Por Renata de Albuquerque*

Um romance realista cheio de ironia, humor e com um toque de cinismo. Assim é A Relíquia, romance de Eça de Queirós, publicado em 1887 em Portugal. O livro é narrado por Teodorico Raposo (Raposão), órfão de pai e mãe que, ainda criança, vai morar com sua tia, Dona Maria do Patrocínio (Titi), uma senhora beata, avara e casta. É ela quem controla a fortuna que o sobrinho herdará, no futuro.

As características da tia do narrador não são colocadas por acaso pelo autor. Eça de Queirós foi integrante da chamada Geração de 70 de Portugal, um grupo de artistas e intelectuais que desejava a renovação da  vida política e cultural portuguesa, que consideravam decadente. A obra Causas da decadência dos Povos Peninsulares nos últimos três séculos, de Antero de Quental, componente do grupo, propõe que são três os elementos que levam ao atraso científico e industrial e à decadência moral, econômica e social: o catolicismo, a monarquia absolutista e as conquistas ultramarinas. Em A Relíquia, Eça de Queirós lança mão de uma personagem beata para criticar a igreja católica e a sociedade portuguesa de então.

Enredo

A Relíquia narra as memórias de Teodorico Raposo, órfão cuja mãe morreu no dia seguinte ao parto (um sábado de aleluia) e que, por parte de pai, era neto de padre.  Tudo é contado com um forte tom de ironia. Por isso, o que está posto no romance deve ser lido com uma certa desconfiança do leitor. Graças a este recurso, a obra é uma leitura que agrada e diverte o leitor, pelo humor ácido e pelo cinismo. Teodorico narra as desventuras de viver com a tia e também suas aventuras em uma peregrinação à Terra Santa – viagem que Raposo realiza porque a tia não concordara em enviá-lo a Paris, cidade que Dona Maria do Patrocínio considerava um berço de vício e perdição. Titi pede ao sobrinho que lhe traga uma relíquia de Jerusalém.    

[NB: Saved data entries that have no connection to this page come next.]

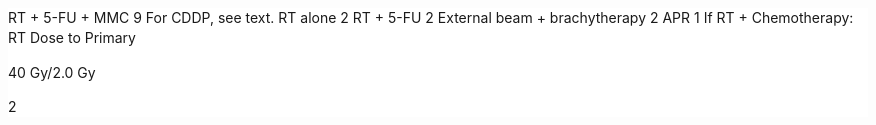    <td valign="top">
    RT + 5-FU + MMC
   </td>
   <td class="Center" valign="top">
    9
   </td>
   <td valign="top">
    For CDDP, see text.
   </td>
  </tr>
  <tr>
   <td valign="top">
    RT alone
   </td>
   <td class="Center" valign="top">
    2
   </td>
   <td valign="top">
   </td>
  </tr>
  <tr>
   <td valign="top">
    RT + 5-FU
   </td>
   <td class="Center" valign="top">
    2
   </td>
   <td valign="top">
   </td>
  </tr>
  <tr>
   <td valign="top">
    External beam + brachytherapy
   </td>
   <td class="Center" valign="top">
    2
   </td>
   <td valign="top">
   </td>
  </tr>
  <tr>
   <td valign="top">
    APR
   </td>
   <td class="Center" valign="top">
    1
   </td>
   <td valign="top">
   </td>
  </tr>
  <tr>
   <th colspan="3" valign="top">
    If RT + Chemotherapy: RT Dose to Primary
   </th>
  </tr>
  <tr>
   <td valign="top">
    <p>
     40 Gy/2.0 Gy
    </p>
   </td>
   <td class="Center" valign="top">
    2
   </td>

Na Terra Santa, Teodorico passa por uma experiência fantástica. Ele assiste pessoalmente a todo o sofrimento de Jesus Cristo e descobre que, em vez de ressuscitar, ele morreu de fato. Por causa deste episódio, muitos críticos acreditam que o romance fuja um pouco do realismo. Mas, no decorrer da trama, o realismo está fortemente presente.

Obviamente, entretanto, Teodorico não deixa de viver aventuras, ainda que em Jerusalém. Lá ele conhece Miss Mary, com quem tem um romance. Quando se separam, ela lhe dá como lembrança sua camisola, embrulhada em um pacote.

Para honrar a promessa que fez à tia – de trazer-lhe uma relíquia da Terra Santa – Teodorico trança uma falsa coroa de espinhos, que embrulha, de presente para Dona Maria do Patrocínio.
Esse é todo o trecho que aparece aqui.